Plain-text document sources:
........

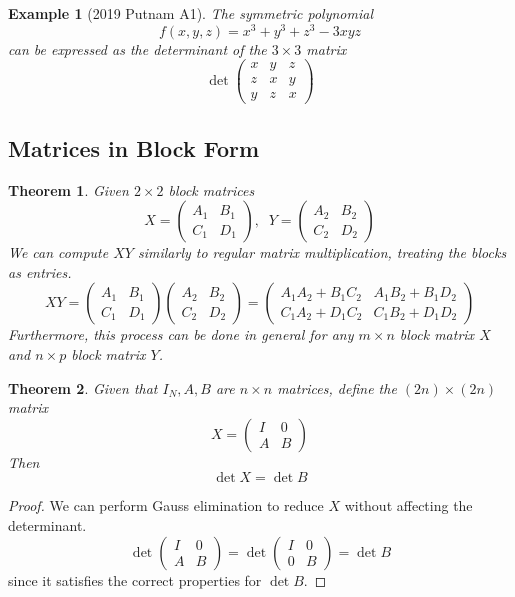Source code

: \documentclass{article}
\newtheorem{theorem}{Theorem}[section]
\newtheorem{example}{Example}[section]
\theoremstyle{remark}
\theoremstyle{definition}
\begin{document}
\begin{example}[2019 Putnam A1]
The symmetric polynomial 
\[ f(x, y, z) = x^3 + y^3 + z^3 - 3 x y z\]
can be expressed as the determinant of the $3 \times 3$ matrix
\[\det{\begin{pmatrix}
x&y&z\\
z&x&y\\
y&z&x
\end{pmatrix}}\]
\end{example}

\subsection{Matrices in Block Form}
\begin{theorem}
Given $2 \times 2$ block matrices
\[X = \begin{pmatrix}
A_1&B_1\\C_1&D_1
\end{pmatrix}, \; \; Y = \begin{pmatrix}
A_2&B_2\\C_2&D_2
\end{pmatrix}\]
We can compute $X Y$ similarly to regular matrix multiplication, treating the blocks as entries. 
\[ X Y = \begin{pmatrix}
A_1&B_1\\C_1&D_1
\end{pmatrix} \begin{pmatrix}
A_2&B_2\\C_2&D_2
\end{pmatrix} = \begin{pmatrix}
A_1 A_2 + B_1 C_2 & A_1 B_2 + B_1 D_2 \\
C_1 A_2 + D_1 C_2 & C_1 B_2 + D_1 D_2 
\end{pmatrix}\]
Furthermore, this process can be done in general for any $m \times n$ block matrix $X$ and $n \times p$ block matrix $Y$. 
\end{theorem}

\begin{theorem}
Given that $I_N, A, B$ are $n \times n$ matrices, define the $(2n) \times (2n)$ matrix 
\[X = \begin{pmatrix}
I & 0 \\ A & B
\end{pmatrix}\]
Then 
\[\det{X} = \det{B}\]
\end{theorem}
\begin{proof}
We can perform Gauss elimination to reduce $X$ without affecting the determinant.
\[\det{\begin{pmatrix}
I&0\\A&B
\end{pmatrix}} = \det{
\begin{pmatrix}
I&0\\
0&B
\end{pmatrix}} = \det{B}\]
since it satisfies the correct properties for $\det{B}$. 
\end{proof}
\end{document}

........

## About this task
Exactly reproduce each entry, but drop the pictures.

## Exercise result
Source code

: \documentclass{article}
\newtheorem{theorem}{Theorem}[section]
\newtheorem{example}{Example}[section]
\theoremstyle{remark}
\theoremstyle{definition}
\begin{document}
\begin{example}[2019 Putnam A1]
The symmetric polynomial 
\[ f(x, y, z) = x^3 + y^3 + z^3 - 3 x y z\]
can be expressed as the determinant of the $3 \times 3$ matrix
\[\det{\begin{pmatrix}
x&y&z\\
z&x&y\\
y&z&x
\end{pmatrix}}\]
\end{example}

\subsection{Matrices in Block Form}
\begin{theorem}
Given $2 \times 2$ block matrices
\[X = \begin{pmatrix}
A_1&B_1\\C_1&D_1
\end{pmatrix}, \; \; Y = \begin{pmatrix}
A_2&B_2\\C_2&D_2
\end{pmatrix}\]
We can compute $X Y$ similarly to regular matrix multiplication, treating the blocks as entries. 
\[ X Y = \begin{pmatrix}
A_1&B_1\\C_1&D_1
\end{pmatrix} \begin{pmatrix}
A_2&B_2\\C_2&D_2
\end{pmatrix} = \begin{pmatrix}
A_1 A_2 + B_1 C_2 & A_1 B_2 + B_1 D_2 \\
C_1 A_2 + D_1 C_2 & C_1 B_2 + D_1 D_2 
\end{pmatrix}\]
Furthermore, this process can be done in general for any $m \times n$ block matrix $X$ and $n \times p$ block matrix $Y$. 
\end{theorem}

\begin{theorem}
Given that $I_N, A, B$ are $n \times n$ matrices, define the $(2n) \times (2n)$ matrix 
\[X = \begin{pmatrix}
I & 0 \\ A & B
\end{pmatrix}\]
Then 
\[\det{X} = \det{B}\]
\end{theorem}
\begin{proof}
We can perform Gauss elimination to reduce $X$ without affecting the determinant.
\[\det{\begin{pmatrix}
I&0\\A&B
\end{pmatrix}} = \det{
\begin{pmatrix}
I&0\\
0&B
\end{pmatrix}} = \det{B}\]
since it satisfies the correct properties for $\det{B}$. 
\end{proof}
\end{document}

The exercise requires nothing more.